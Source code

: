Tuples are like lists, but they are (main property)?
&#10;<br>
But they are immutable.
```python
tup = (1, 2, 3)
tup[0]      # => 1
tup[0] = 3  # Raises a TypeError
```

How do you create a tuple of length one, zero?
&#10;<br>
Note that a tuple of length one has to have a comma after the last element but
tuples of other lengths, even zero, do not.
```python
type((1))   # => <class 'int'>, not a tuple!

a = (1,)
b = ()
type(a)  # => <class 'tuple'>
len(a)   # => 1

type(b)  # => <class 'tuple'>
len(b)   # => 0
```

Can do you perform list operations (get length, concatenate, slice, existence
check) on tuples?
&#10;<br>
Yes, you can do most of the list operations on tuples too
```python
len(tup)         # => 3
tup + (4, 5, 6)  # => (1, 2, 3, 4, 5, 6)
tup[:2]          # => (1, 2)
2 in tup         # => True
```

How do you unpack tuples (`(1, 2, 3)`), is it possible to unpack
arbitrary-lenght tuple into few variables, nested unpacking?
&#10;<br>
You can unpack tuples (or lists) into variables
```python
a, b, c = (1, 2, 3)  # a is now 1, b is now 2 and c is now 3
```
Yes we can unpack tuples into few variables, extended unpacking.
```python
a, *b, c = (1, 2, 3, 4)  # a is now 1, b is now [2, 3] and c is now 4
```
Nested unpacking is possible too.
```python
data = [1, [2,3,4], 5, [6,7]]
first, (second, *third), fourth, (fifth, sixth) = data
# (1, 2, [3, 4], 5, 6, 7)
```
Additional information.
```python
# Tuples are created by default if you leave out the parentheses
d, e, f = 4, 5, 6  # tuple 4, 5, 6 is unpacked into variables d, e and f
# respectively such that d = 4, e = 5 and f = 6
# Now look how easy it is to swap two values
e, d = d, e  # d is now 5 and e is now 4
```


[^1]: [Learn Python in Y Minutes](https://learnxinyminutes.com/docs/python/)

### Task brief
Only a number should be returned: the count of lines above that include "unpacking".

### Solved exercise
3